Reply
Tue 14 Feb, 2012 05:38 am
I am working with a panel data and want to perform a regression analysis (OLS, fixed effects model or random effects model). The panel data is unbalanced with N= varying from 7 to 13, and T=11. I am confused about having a small number of observations (around 100).
What is the minimum time observations and cross-sectional observations to perform a statistically significant panel analysis. And what are the alternatives if my dataset is too small?
Thank you in advance.
@dino4ka,
Sample size is determined by your willingness to be wrong and the robustness of your model. Depending on the conclusion to be drawn from the data (is someone going to die if your analysis result is wrong?) it doesn't appear that your data set is too small.
@JPB,
Thanks for your answer.
I am writing a master thesis, and this is actually all the data I have, since I am analyzing banks' performance and the number of banks in my country is very small (varying from 7 to 13 in different years).
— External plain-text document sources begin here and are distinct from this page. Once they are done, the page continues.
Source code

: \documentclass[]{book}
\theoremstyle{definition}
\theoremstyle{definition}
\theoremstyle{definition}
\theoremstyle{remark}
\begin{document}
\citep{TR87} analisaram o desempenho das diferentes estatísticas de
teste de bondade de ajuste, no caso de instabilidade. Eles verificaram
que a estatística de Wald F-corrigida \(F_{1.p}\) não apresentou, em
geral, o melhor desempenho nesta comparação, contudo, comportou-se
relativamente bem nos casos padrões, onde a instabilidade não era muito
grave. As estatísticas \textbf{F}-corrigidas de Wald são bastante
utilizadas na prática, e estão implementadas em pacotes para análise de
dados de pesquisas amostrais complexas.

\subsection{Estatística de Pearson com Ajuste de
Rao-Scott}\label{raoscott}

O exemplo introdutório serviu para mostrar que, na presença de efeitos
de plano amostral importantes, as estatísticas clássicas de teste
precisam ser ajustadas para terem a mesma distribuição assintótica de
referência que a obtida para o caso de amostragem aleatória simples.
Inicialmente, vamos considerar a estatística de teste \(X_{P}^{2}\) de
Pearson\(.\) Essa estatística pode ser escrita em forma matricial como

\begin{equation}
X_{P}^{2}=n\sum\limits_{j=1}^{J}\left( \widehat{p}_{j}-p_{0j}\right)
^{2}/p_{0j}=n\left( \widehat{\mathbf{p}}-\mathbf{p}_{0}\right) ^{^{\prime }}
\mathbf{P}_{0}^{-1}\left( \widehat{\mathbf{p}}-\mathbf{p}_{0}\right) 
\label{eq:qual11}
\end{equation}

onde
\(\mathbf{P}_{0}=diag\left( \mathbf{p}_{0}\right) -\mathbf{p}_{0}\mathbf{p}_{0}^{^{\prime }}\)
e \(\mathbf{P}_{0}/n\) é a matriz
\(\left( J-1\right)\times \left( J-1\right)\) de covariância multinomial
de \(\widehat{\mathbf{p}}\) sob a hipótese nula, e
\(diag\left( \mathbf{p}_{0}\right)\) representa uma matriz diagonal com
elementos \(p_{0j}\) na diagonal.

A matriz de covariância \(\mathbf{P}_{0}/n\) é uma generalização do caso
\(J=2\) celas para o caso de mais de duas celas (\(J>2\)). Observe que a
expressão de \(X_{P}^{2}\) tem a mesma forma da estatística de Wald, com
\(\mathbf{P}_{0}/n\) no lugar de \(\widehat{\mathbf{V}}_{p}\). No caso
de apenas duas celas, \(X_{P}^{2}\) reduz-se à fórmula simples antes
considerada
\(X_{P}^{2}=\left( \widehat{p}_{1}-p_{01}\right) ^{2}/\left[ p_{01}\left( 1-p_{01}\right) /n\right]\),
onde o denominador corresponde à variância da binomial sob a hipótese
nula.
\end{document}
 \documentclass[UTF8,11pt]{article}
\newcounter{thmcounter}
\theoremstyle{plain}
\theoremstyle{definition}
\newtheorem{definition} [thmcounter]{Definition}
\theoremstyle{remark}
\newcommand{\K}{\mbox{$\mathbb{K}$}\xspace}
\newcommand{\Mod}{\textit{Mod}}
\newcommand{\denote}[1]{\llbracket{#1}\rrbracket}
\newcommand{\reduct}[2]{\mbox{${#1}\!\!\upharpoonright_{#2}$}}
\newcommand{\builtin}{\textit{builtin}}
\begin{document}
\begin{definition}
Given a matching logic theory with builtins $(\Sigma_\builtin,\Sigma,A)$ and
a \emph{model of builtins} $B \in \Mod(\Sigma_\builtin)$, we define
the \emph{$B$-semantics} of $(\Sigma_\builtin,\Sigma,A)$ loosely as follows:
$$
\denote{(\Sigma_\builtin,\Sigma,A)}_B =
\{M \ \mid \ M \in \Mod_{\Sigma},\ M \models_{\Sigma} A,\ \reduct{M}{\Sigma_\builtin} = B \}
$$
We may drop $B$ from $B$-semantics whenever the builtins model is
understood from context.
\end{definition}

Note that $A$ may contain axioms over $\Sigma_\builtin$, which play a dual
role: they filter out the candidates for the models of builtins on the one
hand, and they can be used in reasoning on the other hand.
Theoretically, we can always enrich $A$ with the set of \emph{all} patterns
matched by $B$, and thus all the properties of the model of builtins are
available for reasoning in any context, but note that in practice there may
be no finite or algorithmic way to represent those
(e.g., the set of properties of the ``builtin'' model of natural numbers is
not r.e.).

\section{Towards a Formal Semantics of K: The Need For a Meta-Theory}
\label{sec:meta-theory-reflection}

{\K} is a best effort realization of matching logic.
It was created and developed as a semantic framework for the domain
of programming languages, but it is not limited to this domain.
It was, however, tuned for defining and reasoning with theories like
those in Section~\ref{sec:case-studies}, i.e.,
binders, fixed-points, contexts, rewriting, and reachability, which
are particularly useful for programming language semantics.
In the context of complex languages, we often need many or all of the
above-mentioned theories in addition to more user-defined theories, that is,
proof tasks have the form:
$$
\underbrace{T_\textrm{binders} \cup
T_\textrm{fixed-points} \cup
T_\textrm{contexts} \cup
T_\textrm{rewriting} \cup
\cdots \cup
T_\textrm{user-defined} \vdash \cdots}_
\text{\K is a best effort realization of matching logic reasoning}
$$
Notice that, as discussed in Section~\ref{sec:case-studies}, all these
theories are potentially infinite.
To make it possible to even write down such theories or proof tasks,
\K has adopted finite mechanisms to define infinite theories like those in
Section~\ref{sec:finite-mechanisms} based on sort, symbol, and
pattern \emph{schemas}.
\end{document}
My supervisor is asking me to provide reference that such a small sample size is allowed to perform a statistically significant analysis, otherwise I can not proceed with analysis.
@dino4ka,
Do a power analysis on your model with an alpha set at 0.5 and you'll be able to state exactly how much power you have. Standard statistics usually look for a beta of 0.8, or better, but you can make a claim that you have sufficient power in your circumstances (no one is going to die) with a beta of 0.6, or better. If you're in a university setting you should be able to find someone in the statistics department that can help you perform the power analysis.